Mankind loves making maps, and the world wide web, densely interconnected and phenomenally complex, always makes for a nice visual. Typically these take the form of neon blobs floating against black backgrounds, like frames captured from old Winamp plug-ins, and while they’re always nice to look at, they don’t always do much in the way of helping us understand the massive global network we traverse every day. This latest effort, however, is a little different. Called simply Map of the Internet, it’s as informative as it is beautiful.

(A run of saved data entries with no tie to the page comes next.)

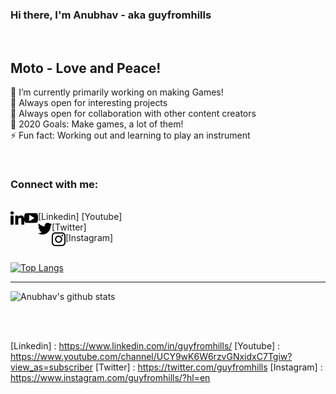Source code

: ### Hi there, I'm Anubhav - aka guyfromhills 
<br/>

## Moto - Love and Peace! <br/>
🔭 I’m currently primarily working on making Games!<br/>
🌱 Always open for interesting projects <br/>
👯 Always open for collaboration with other content creators <br/>
🥅 2020 Goals: Make games, a lot of them! <br/>
⚡ Fun fact: Working out and learning to play an instrument <br/>
 
 <br/>
 
### Connect with me:
<br/>
<img align="left" width="22px" src="images/linkedin-letters.svg">[Linkedin]    
<img align="left" width="22px" src="images/youtube-logo.svg">[Youtube]<br/>
<img align="left" width="22px" src="images/twitter-black-shape.svg">[Twitter]  <br/>
<img align="left" width="22px" src="images/instagram-logo.svg">[Instagram]  <br/>
<br/>




[![Top Langs](https://github-readme-stats.vercel.app/api/top-langs/?username=guyfromhills&layout=compact)](https://github.com/anuraghazra/github-readme-stats)


---
![Anubhav's github stats](https://github-readme-stats.vercel.app/api?username=guyfromhills&show_icons=true&theme=dracula)

<br/>
<br/>

[Linkedin] : https://www.linkedin.com/in/guyfromhills/ 
[Youtube] : https://www.youtube.com/channel/UCY9wK6W6rzvGNxidxC7Tgiw?view_as=subscriber
[Twitter] : https://twitter.com/guyfromhills
[Instagram] : https://www.instagram.com/guyfromhills/?hl=en


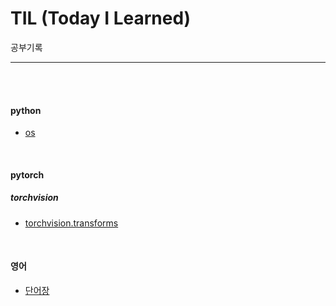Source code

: # TIL (Today I Learned)

공부기록
****

<br>
<br>

#### python
- [os](./code/os.md)

<br>

#### pytorch


##### torchvision
- [torchvision.transforms](./code/torchvision_transforms.md)


<br>

#### 영어
- [단어장](./english/voca.md)
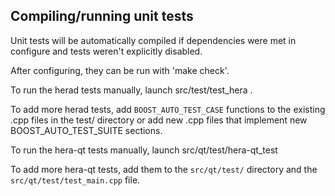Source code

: Compiling/running unit tests
------------------------------------

Unit tests will be automatically compiled if dependencies were met in configure
and tests weren't explicitly disabled.

After configuring, they can be run with 'make check'.

To run the herad tests manually, launch src/test/test_hera .

To add more herad tests, add `BOOST_AUTO_TEST_CASE` functions to the existing
.cpp files in the test/ directory or add new .cpp files that
implement new BOOST_AUTO_TEST_SUITE sections.

To run the hera-qt tests manually, launch src/qt/test/hera-qt_test

To add more hera-qt tests, add them to the `src/qt/test/` directory and
the `src/qt/test/test_main.cpp` file.
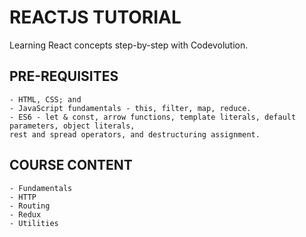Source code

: # REACTJS TUTORIAL

Learning React concepts step-by-step with Codevolution.

## PRE-REQUISITES
    - HTML, CSS; and
    - JavaScript fundamentals - this, filter, map, reduce.
    - ES6 - let & const, arrow functions, template literals, default parameters, object literals,
    rest and spread operators, and destructuring assignment.

## COURSE CONTENT
    - Fundamentals
    - HTTP
    - Routing
    - Redux
    - Utilities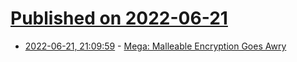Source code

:# [Published on 2022-06-21](index.md)

* [2022-06-21, 21:09:59](https://news.ycombinator.com/item?id=31829130) - [Mega: Malleable Encryption Goes Awry](https://mega-awry.io/)
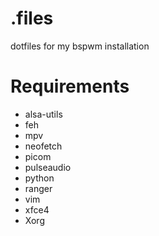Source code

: # .files
dotfiles for my bspwm installation

# Requirements
* alsa-utils
* feh
* mpv
* neofetch
* picom
* pulseaudio
* python
* ranger
* vim
* xfce4
* Xorg
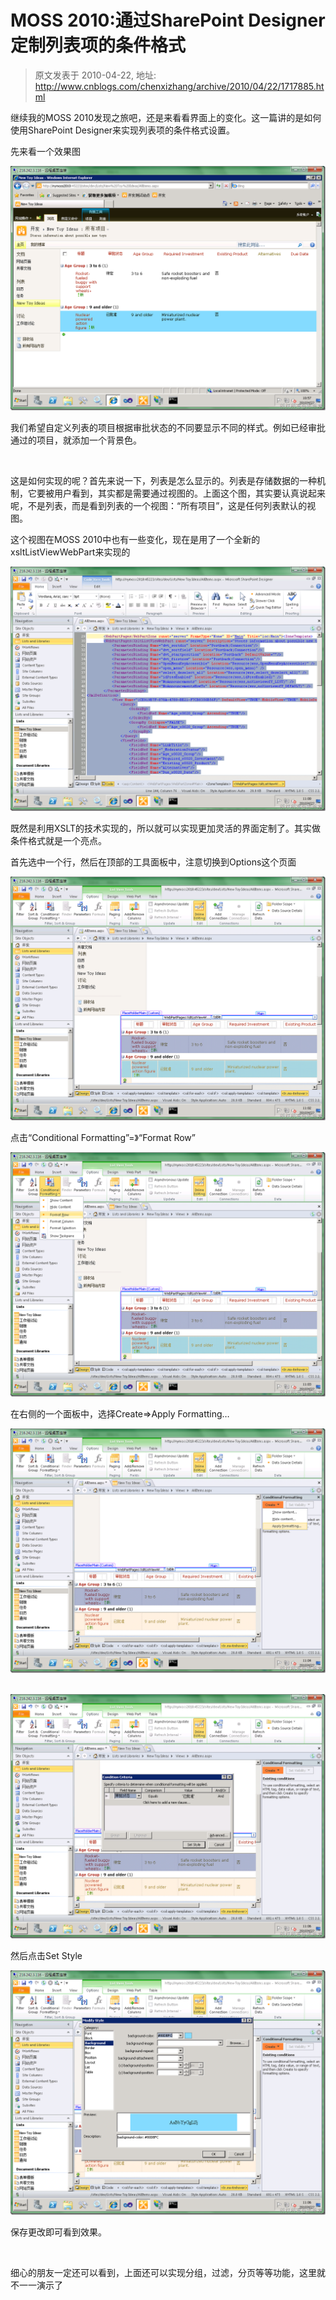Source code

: # MOSS 2010:通过SharePoint Designer定制列表项的条件格式 
> 原文发表于 2010-04-22, 地址: http://www.cnblogs.com/chenxizhang/archive/2010/04/22/1717885.html 


继续我的MOSS 2010发现之旅吧，还是来看看界面上的变化。这一篇讲的是如何使用SharePoint Designer来实现列表项的条件格式设置。

 先来看一个效果图

 [![image](./images/1717885-image_thumb.png "image")](http://images.cnblogs.com/cnblogs_com/chenxizhang/WindowsLiveWriter/MOSS2010SharePointDesigner_9D68/image_2.png) 

 我们希望自定义列表的项目根据审批状态的不同要显示不同的样式。例如已经审批通过的项目，就添加一个背景色。

  

 这是如何实现的呢？首先来说一下，列表是怎么显示的。列表是存储数据的一种机制，它要被用户看到，其实都是需要通过视图的。上面这个图，其实要认真说起来呢，不是列表，而是看到列表的一个视图：“所有项目”，这是任何列表默认的视图。

 这个视图在MOSS 2010中也有一些变化，现在是用了一个全新的xsltListViewWebPart来实现的

 [![image](./images/1717885-image_thumb_1.png "image")](http://images.cnblogs.com/cnblogs_com/chenxizhang/WindowsLiveWriter/MOSS2010SharePointDesigner_9D68/image_4.png) 

 既然是利用XSLT的技术实现的，所以就可以实现更加灵活的界面定制了。其实做条件格式就是一个亮点。

 首先选中一个行，然后在顶部的工具面板中，注意切换到Options这个页面

 [![image](./images/1717885-image_thumb_2.png "image")](http://images.cnblogs.com/cnblogs_com/chenxizhang/WindowsLiveWriter/MOSS2010SharePointDesigner_9D68/image_6.png) 

 点击“Conditional Formatting”=》“Format Row”

 [![image](./images/1717885-image_thumb_3.png "image")](http://images.cnblogs.com/cnblogs_com/chenxizhang/WindowsLiveWriter/MOSS2010SharePointDesigner_9D68/image_8.png) 

 在右侧的一个面板中，选择Create=>Apply Formatting…

 [![image](./images/1717885-image_thumb_4.png "image")](http://images.cnblogs.com/cnblogs_com/chenxizhang/WindowsLiveWriter/MOSS2010SharePointDesigner_9D68/image_10.png) 

 [![image](./images/1717885-image_thumb_5.png "image")](http://images.cnblogs.com/cnblogs_com/chenxizhang/WindowsLiveWriter/MOSS2010SharePointDesigner_9D68/image_12.png) 

 然后点击Set Style

 [![image](./images/1717885-image_thumb_6.png "image")](http://images.cnblogs.com/cnblogs_com/chenxizhang/WindowsLiveWriter/MOSS2010SharePointDesigner_9D68/image_14.png) 

 保存更改即可看到效果。

  

 细心的朋友一定还可以看到，上面还可以实现分组，过滤，分页等等功能，这里就不一一演示了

The map, which takes the form of a free app for Android and iOS, features 22,961 of the Internet’s biggest nodes—not individual websites, but the ISPs, universities, and other places that host them—joined by some 50,000 discrete connections. The app gives you two ways of surveying it all: geographically, on a globe, or by size, which rearranges the nodes into a loose column of points. Both views are interactive; instead of showing the Internet as a static neon blob, the app lets you explore the neon blob in the round, with all the familiar multitouch gestures. It may not look like the Google Maps app, but it instantly feels like it, which makes exploring the underbelly of the web all the easier.

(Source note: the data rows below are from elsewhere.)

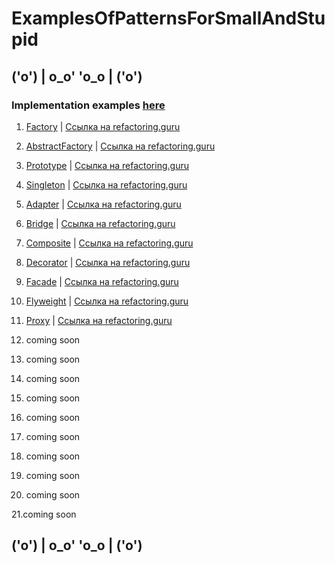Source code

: # ExamplesOfPatternsForSmallAndStupid

## __('o') |  o_o'   'o_o  | ('o')__

### Implementation examples [here](/Patterns/Patterns/main.swift)

1. [Factory](/Patterns/Patterns/factory/Factory.swift) | [Ссылка на refactoring.guru](https://refactoring.guru/ru/design-patterns/factory-method)

2. [AbstractFactory](/Patterns/Patterns/factory/AbstractFactory.swift) | [Ссылка на refactoring.guru](https://refactoring.guru/ru/design-patterns/abstract-factory)

3. [Prototype](/Patterns/Patterns/Builder%2C%20Prototype%2C%20Singleton/Prototype.swift) | [Ссылка на refactoring.guru](https://refactoring.guru/ru/design-patterns/prototype)

4. [Singleton](/Patterns/Patterns/Builder%2C%20Prototype%2C%20Singleton/Singleton.swift) | [Ссылка на refactoring.guru](https://refactoring.guru/ru/design-patterns/singleton)

5. [Adapter](/Patterns/Patterns/Adapter%2C%20Bridge%2C%20Composite/Adapter.swift) | [Ссылка на refactoring.guru](https://refactoring.guru/ru/design-patterns/adapter)

6. [Bridge](/Patterns/Patterns/Adapter%2C%20Bridge%2C%20Composite/Bridge.swift) | [Ссылка на refactoring.guru](https://refactoring.guru/ru/design-patterns/bridge)

7. [Composite](/Patterns/Patterns/Adapter%2C%20Bridge%2C%20Composite/Composite.swift) | [Ссылка на refactoring.guru](https://refactoring.guru/ru/design-patterns/composite)

8. [Decorator](/Patterns/Patterns/Decorator%2C%20Facade%2C%20Flyweight%2C%20Proxy/Decorator.swift) | [Ссылка на refactoring.guru](https://refactoring.guru/ru/design-patterns/decorator)

9. [Facade](/Patterns/Patterns/Decorator%2C%20Facade%2C%20Flyweight%2C%20Proxy/Facade.swift) | [Ссылка на refactoring.guru](https://refactoring.guru/ru/design-patterns/facade)

10. [Flyweight](/Patterns/Patterns/Decorator%2C%20Facade%2C%20Flyweight%2C%20Proxy/Flyweight.swift) | [Ссылка на refactoring.guru](https://refactoring.guru/ru/design-patterns/flyweight)

11. [Proxy](/Patterns/Patterns/Decorator%2C%20Facade%2C%20Flyweight%2C%20Proxy/Proxy.swift) | [Ссылка на refactoring.guru](https://refactoring.guru/ru/design-patterns/proxy)

12. coming soon

13. coming soon

14. coming soon

15. coming soon

16. coming soon

17. coming soon

18. coming soon

19. coming soon

20. coming soon

21.coming soon

## __('o') |  o_o'   'o_o  | ('o')__
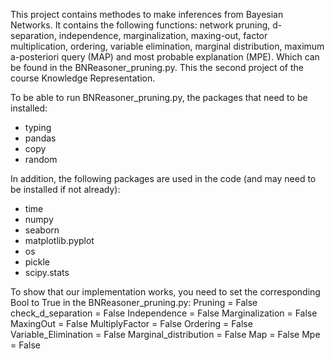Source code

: This project contains methodes to make inferences from Bayesian Networks. It contains the following functions:
network pruning, d-separation, independence, marginalization, maxing-out, factor multiplication, ordering, variable 
elimination, marginal distribution, maximum a-posteriori query (MAP) and most probable explanation (MPE).
Which can be found in the BNReasoner_pruning.py. This the second project of the course Knowledge Representation.

To be able to run BNReasoner_pruning.py, the packages that need to be installed:
- typing 
- pandas 
- copy 
- random

In addition, the following packages are used in the code (and may need to be installed if not already):
- time
- numpy 
- seaborn
- matplotlib.pyplot
- os
- pickle
- scipy.stats

To show that our implementation works, you need to set the corresponding Bool to True in the BNReasoner_pruning.py:
Pruning = False
check_d_separation = False
Independence = False
Marginalization = False
MaxingOut =  False
MultiplyFactor = False
Ordering = False
Variable_Elimination = False
Marginal_distribution = False
Map = False
Mpe = False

Tapping on any one of the starry points brings up a bit of information on that particular node and displays all its connections to the rest. In each case, Map of the Internet lets you trace the route between you and that node, showing the precise path your device takes to reach it, in real time, as a thick orange line. It’s terrifically cool. And if ISPs and mega-hosts don’t excite you all that much, you’re not out of luck. You can search for a favorite site, and the app will zip you to the node it resides on. Spoiler: Co.Design is hosted by Amazon.

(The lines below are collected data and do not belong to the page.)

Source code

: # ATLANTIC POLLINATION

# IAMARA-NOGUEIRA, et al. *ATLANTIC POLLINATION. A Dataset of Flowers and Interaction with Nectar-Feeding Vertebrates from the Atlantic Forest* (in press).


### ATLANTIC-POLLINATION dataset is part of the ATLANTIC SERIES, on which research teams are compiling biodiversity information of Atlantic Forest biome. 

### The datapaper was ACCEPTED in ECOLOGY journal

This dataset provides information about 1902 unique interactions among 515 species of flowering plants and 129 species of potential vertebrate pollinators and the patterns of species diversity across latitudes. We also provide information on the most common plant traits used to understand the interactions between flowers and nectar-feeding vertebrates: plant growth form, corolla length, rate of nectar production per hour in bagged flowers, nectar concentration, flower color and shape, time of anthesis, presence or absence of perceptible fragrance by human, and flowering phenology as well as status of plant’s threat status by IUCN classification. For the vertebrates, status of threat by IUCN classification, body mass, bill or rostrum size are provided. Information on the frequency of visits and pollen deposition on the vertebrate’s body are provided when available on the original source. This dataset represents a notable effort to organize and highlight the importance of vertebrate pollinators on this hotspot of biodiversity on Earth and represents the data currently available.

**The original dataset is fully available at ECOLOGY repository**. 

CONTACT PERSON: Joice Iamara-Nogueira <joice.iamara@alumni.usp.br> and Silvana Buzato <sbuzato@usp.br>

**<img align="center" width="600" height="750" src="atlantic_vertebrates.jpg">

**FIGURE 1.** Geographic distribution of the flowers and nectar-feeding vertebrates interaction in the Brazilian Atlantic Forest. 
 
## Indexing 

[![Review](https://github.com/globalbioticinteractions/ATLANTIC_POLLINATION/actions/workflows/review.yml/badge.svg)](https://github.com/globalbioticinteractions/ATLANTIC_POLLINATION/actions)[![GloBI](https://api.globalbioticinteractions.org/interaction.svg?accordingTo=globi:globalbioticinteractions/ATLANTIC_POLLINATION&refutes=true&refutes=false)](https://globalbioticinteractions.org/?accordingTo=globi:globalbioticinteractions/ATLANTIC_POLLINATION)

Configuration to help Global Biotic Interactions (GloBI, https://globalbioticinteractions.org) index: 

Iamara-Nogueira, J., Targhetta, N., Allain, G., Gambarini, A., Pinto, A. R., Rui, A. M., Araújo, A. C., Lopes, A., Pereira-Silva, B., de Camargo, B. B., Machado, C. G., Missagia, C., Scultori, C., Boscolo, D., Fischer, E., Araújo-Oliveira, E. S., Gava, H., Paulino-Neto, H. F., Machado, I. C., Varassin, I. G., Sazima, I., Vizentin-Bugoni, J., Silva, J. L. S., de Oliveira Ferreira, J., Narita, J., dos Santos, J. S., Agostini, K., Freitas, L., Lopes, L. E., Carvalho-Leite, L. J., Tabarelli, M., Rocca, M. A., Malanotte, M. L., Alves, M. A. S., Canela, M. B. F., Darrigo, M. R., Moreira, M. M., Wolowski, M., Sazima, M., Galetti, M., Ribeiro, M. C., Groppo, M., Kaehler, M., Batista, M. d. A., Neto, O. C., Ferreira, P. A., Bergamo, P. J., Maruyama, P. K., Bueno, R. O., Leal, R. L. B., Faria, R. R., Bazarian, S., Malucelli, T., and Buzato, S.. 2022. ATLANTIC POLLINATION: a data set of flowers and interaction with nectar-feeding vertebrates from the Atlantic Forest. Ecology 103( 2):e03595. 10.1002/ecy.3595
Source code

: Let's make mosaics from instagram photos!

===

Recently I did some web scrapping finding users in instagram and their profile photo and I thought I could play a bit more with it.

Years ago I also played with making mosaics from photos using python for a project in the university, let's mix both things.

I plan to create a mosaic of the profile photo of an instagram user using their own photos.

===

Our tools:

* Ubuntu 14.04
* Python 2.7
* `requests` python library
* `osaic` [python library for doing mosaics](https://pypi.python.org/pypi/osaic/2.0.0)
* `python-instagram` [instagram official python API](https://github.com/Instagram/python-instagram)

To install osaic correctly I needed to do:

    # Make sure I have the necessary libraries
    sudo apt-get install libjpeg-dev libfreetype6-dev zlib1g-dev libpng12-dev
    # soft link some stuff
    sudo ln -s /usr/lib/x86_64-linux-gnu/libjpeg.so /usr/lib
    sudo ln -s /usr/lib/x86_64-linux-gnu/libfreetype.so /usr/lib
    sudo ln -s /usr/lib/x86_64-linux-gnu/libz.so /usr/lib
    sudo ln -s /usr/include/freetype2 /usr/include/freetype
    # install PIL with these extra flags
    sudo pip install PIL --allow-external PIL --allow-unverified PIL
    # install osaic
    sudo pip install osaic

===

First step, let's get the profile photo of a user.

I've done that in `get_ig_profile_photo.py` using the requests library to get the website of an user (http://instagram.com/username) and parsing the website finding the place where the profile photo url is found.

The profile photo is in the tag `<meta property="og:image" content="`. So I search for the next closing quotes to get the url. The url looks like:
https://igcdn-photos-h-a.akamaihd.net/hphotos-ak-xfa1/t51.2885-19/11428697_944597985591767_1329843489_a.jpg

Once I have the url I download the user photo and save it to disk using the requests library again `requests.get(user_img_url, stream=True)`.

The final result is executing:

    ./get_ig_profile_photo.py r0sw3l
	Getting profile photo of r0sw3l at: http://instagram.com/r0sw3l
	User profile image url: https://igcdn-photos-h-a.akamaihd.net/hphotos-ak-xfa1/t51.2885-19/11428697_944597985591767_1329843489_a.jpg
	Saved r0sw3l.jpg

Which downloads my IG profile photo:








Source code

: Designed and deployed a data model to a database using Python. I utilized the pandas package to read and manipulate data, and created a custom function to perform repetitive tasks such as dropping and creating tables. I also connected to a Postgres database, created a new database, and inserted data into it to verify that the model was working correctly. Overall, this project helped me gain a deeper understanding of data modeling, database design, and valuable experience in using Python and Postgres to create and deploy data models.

The app was created by Peer 1 Hosting in collaboration with the Cooperative Association for Internet Data Analysis, assembled by designer Jeff Johnston and developers at Steamclock software. And while it’s a fantastic bit of eye-candy, it’s not just that. More so than any static map, the interactive model makes it simple to get a sense of what the Internet looks like—and how information flows through it. Rajan Sodhi, Peer 1's senior VP of marketing and communications, says he’s already getting excited tweets from college professors about the project, and he anticipates that the app will see a good deal of use as a teaching tool in coming months.
But you don’t need to be a network-theory nerd to take something away here. Even a quick flick through will give casual surfers a better sense of how their beloved web really works, with a few dozen huge nodes serving as the backbone and several tiers of mid-level nodes filling in the rest. The app also makes it easy for anyone to see, at a glance, how much we can expect the Internet to grow in coming years; another brilliant feature acts as a sort of virtual time machine, showing not only how the web was structured at various points in its two-decade history but also how it might look as far out as 2020. Compared to today? Positively sprawling, with thousands of new medium- and small-sized nodes proliferating as developing countries continue to build up infrastructure. In essence, a web that’s even wider.